27/01/2020

Saiba mais sobre a mediação de conflitos

Na mediação tradicional ou facilitadora, o mediador profissional tenta facilitar a negociação entre as partes no conflito. Ao invés de fazer recomendações ou impor uma decisão, o mediador encoraja os disputantes a alcançar suas próprias soluções explorando seus verdadeiros interesses. Na mediação facilitadora, o mediador não expõe a sua visão a respeito do conflito para as partes.

Mediação no âmbito judicial: Embora a mediação tradicional seja tipicamente definida como um processo voluntário, ela pode ocorrer no curso do processo judicial. Exemplo disso, no processo civil brasileiro é a audiência inicial de conciliação prevista pelo novo CPC. Quando as partes ou os seus advogados estão relutantes para se engajar na mediação, as chances de se fazer um acordo são baixas, sendo somente mais uma etapa do processo até o julgamento. Todavia, quando ambos os lados veem benefícios em se engajar na mediação, o percentual de resolução de casos é maior, sendo uma ótima forma de pôr fim ao conflito.

Mediação Avaliativa: A mediação avaliativa se opõe à mediação tradicional ou facilitadora. Trata-se de um tipo de mediação em que o mediador faz mais recomendações e expressa suas opiniões em relação ao conflito. Ao invés de focar primeiramente nos interesses subjacentes das partes envolvidas, os mediadores avaliativos devem ajudar as partes a entender o mérito de seus argumentos e fazer determinações. Geralmente os mediadores são advogados que têm expertise na área da disputa.

Mediação Transformativa: Na mediação transformativa, os mediadores focam em empoderar os envolvidos em resolver o seu conflito e encorajá-los para reconhecer as necessidades e os interesses da contraparte. Esse tipo de mediação é mais ambiciosa que a mediação tradicional, pois ela visa transformar as partes e as relações através de um processo de aquisição de habilidades necessárias para construção de mudanças.

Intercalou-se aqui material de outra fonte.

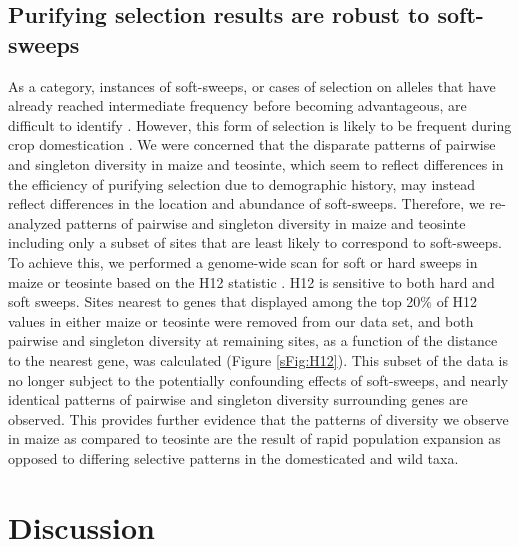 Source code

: \documentclass{pnastwo}
\begin{document}
\begin{article}
\subsection{Purifying selection results are robust to soft-sweeps}
As a category, instances of soft-sweeps, or cases of selection on alleles that have already reached intermediate frequency before becoming advantageous, are difficult to identify \cite{wilson2014}. However, this form of selection is likely to be frequent during crop domestication \cite{innan2004}. We were concerned that the disparate patterns of pairwise and singleton diversity in maize and teosinte, which seem to reflect differences in the efficiency of purifying selection due to demographic history, may instead reflect differences in the location and abundance of soft-sweeps. Therefore, we re-analyzed patterns of pairwise and singleton diversity in maize and teosinte including only a subset of sites that are least likely to correspond to soft-sweeps. To achieve this, we performed a genome-wide scan for soft or hard sweeps in maize or teosinte based on the H12 statistic \cite{garud2015}. H12 is sensitive to both hard and soft sweeps. Sites nearest to genes that displayed among the top 20\% of H12 values in either maize or teosinte were removed from our data set, and both pairwise and singleton diversity at remaining sites, as a function of the distance to the nearest gene, was calculated (Figure \ref{sFig:H12}). This subset of the data is no longer subject to the potentially confounding effects of soft-sweeps, and nearly identical patterns of pairwise and singleton diversity surrounding genes are observed. This provides further evidence that the patterns of diversity we observe in maize as compared to teosinte are the result of rapid population expansion as opposed to differing selective patterns in the domesticated and wild taxa.

\section{Discussion}

\end{article}
\end{document}
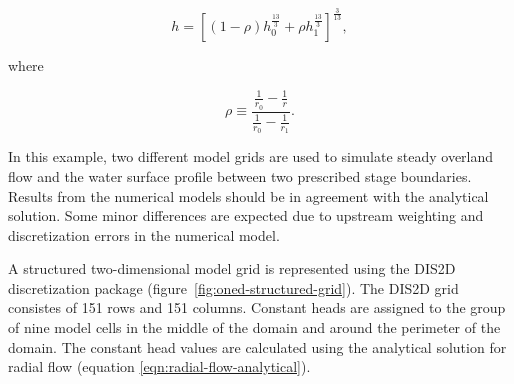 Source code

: \documentclass[fleqn]{article}
\begin{document}
\begin{equation}
  h = \left [ \left (1 - \rho \right ) h^{\frac{13}{3}}_{0} + \rho h^{\frac{13}{3}}_{1} \right ]^{\frac{3}{13}} ,
  \label{eqn:radial-flow-analytical}
\end{equation}

\noindent where

\begin{equation}
  \rho \equiv \frac{\frac{1}{r_{0}} - \frac{1}{r}}{\frac{1}{r_{0}} - \frac{1}{r_{1}}} .
  \label{eqn:rho_defined}
\end{equation}

In this example, two different model grids are used to simulate steady overland flow and the water surface profile between two prescribed stage boundaries.  Results from the numerical models should be in agreement with the analytical solution.  Some minor differences are expected due to upstream weighting and discretization errors in the numerical model.

A structured two-dimensional model grid is represented using the DIS2D discretization package (figure~\ref{fig:oned-structured-grid}).  The DIS2D grid consistes of 151 rows and 151 columns.  Constant heads are assigned to the group of nine model cells in the middle of the domain and around the perimeter of the domain.  The constant head values are calculated using the analytical solution for radial flow (equation \ref{eqn:radial-flow-analytical}).
\end{document}

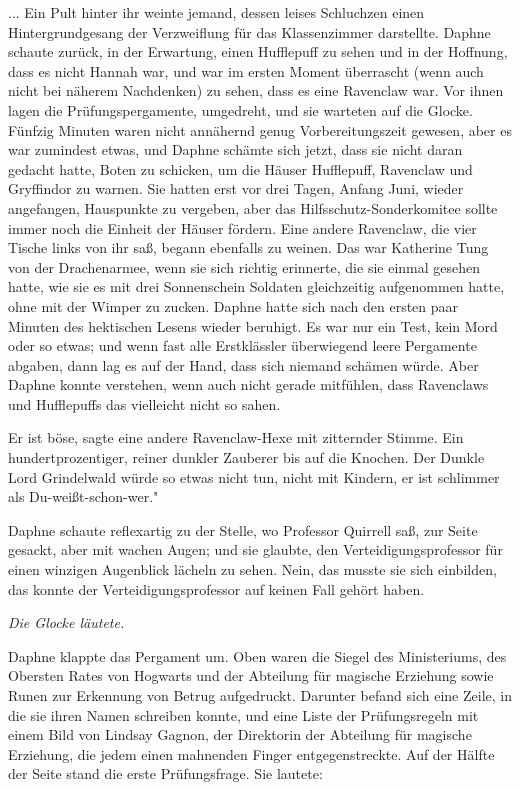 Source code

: ... Ein Pult hinter ihr weinte jemand, dessen leises Schluchzen einen
Hintergrundgesang der Verzweiflung für das Klassenzimmer darstellte. Daphne
schaute zurück, in der Erwartung, einen Hufflepuff zu sehen und in der Hoffnung,
dass es nicht Hannah war, und war im ersten Moment überrascht (wenn auch nicht
bei näherem Nachdenken) zu sehen, dass es eine Ravenclaw war. Vor ihnen lagen
die Prüfungspergamente, umgedreht, und sie warteten auf die Glocke. Fünfzig
Minuten waren nicht annähernd genug Vorbereitungszeit gewesen, aber es war
zumindest etwas, und Daphne schämte sich jetzt, dass sie nicht daran gedacht
hatte, Boten zu schicken, um die Häuser Hufflepuff, Ravenclaw und Gryffindor zu
warnen. Sie hatten erst vor drei Tagen, Anfang Juni, wieder angefangen,
Hauspunkte zu vergeben, aber das Hilfsschutz-Sonderkomitee sollte immer noch die
Einheit der Häuser fördern. Eine andere Ravenclaw, die vier Tische links von ihr
saß, begann ebenfalls zu weinen. Das war Katherine Tung von der Drachenarmee,
wenn sie sich richtig erinnerte, die sie einmal gesehen hatte, wie sie es mit
drei Sonnenschein Soldaten gleichzeitig aufgenommen hatte, ohne mit der Wimper
zu zucken. Daphne hatte sich nach den ersten paar Minuten des hektischen Lesens
wieder beruhigt. Es war nur ein Test, kein Mord oder so etwas; und wenn fast
alle Erstklässler überwiegend leere Pergamente abgaben, dann lag es auf der
Hand, dass sich niemand schämen würde. Aber Daphne konnte verstehen, wenn auch
nicht gerade mitfühlen, dass Ravenclaws und Hufflepuffs das vielleicht nicht so
sahen.

\glqq{}Er ist böse\grqq{}, sagte eine andere Ravenclaw-Hexe mit zitternder
Stimme. \glqq{}Ein hundertprozentiger, reiner dunkler Zauberer bis auf die
Knochen. Der Dunkle Lord Grindelwald würde so etwas nicht tun, nicht mit
Kindern, er ist schlimmer als Du-weißt-schon-wer."

Daphne schaute reflexartig zu der Stelle, wo Professor Quirrell saß, zur Seite
gesackt, aber mit wachen Augen; und sie glaubte, den Verteidigungsprofessor für
einen winzigen Augenblick lächeln zu sehen. Nein, das musste sie sich einbilden,
das konnte der Verteidigungsprofessor auf keinen Fall gehört haben.

\emph{Die Glocke läutete.}

Daphne klappte das Pergament um. Oben waren die Siegel des Ministeriums, des
Obersten Rates von Hogwarts und der Abteilung für magische Erziehung sowie Runen
zur Erkennung von Betrug aufgedruckt. Darunter befand sich eine Zeile, in die
sie ihren Namen schreiben konnte, und eine Liste der Prüfungsregeln mit einem
Bild von Lindsay Gagnon, der Direktorin der Abteilung für magische Erziehung,
die jedem einen mahnenden Finger entgegenstreckte. Auf der Hälfte der Seite
stand die erste Prüfungsfrage. Sie lautete:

Med-Arb: Na med-arb (mediação-arbitragem híbrida), primeiro as partes firmam um acordo que a disputa se dará em tais condições. Diferentemente da maioria das mediações, os disputantes estabelecem que o resultado final do procedimento será vinculante. Caso as partes não acordem durante a mediação, o passo seguinte é o início de um procedimento arbitral em que haverá uma decisão obrigatória – por um julgador ou colegiado – para as partes. O próprio mediador pode assumir a condição de julgador (se ele estiver qualificado para isso) prolatando uma decisão vinculante às partes.

Arb-Med: Na Arb-Med (arbitragem-mediação híbrida), uma terceira parte neutra (árbitro), primeiramente recebe os argumentos dos litigantes em um processo de arbitragem. Após, o referido prolata uma decisão que não é apresentada para as partes. Em seguida é instaurado um procedimento de mediação entre os litigantes. E, somente caso não haja uma composição entre as partes, a decisão do árbitro é apresentada para os envolvidos. O processo elimina preocupação que ocorre na Med-Arb sobre o uso indevido de informações confidenciais, mas mantém a pressão nos litigantes para chegar em um consenso. Importante esclarecer que nesse tipo de desenho procedimental, o mediador não pode alterar a sua decisão prévia com base em novos fatos que aparecerem ao longo da mediação.

E-mediation: A e-mediation pode ser um sistema de resolução de conflito online completamente automatizado sem nenhuma interação com uma terceira parte. A e-mediation se assemelha com a mediação facilitadora ou tradicional só que realizada a distância. Em razão de diversos serviços de videoconferência altamente tecnológicos atualmente oferecidos, as partes podem facilmente se comunicar em tempo real com baixo custo, beneficiando-se também de informações visuais e vocais. Resultados de pesquisas recentes sugerem que a mediação via tecnologia pode ser tão eficaz quanto as técnicas de mediação tradicional. Além do mais os litigantes a consideram um processo pouco estressante que estimula a confiança e emoções positivas. Conclui-se, portanto, que há uma série de possibilidades em relação a resolução de conflitos através da mediação. Você tem um conflito? Qual o tipo de mediação que melhor se adaptaria a sua disputa?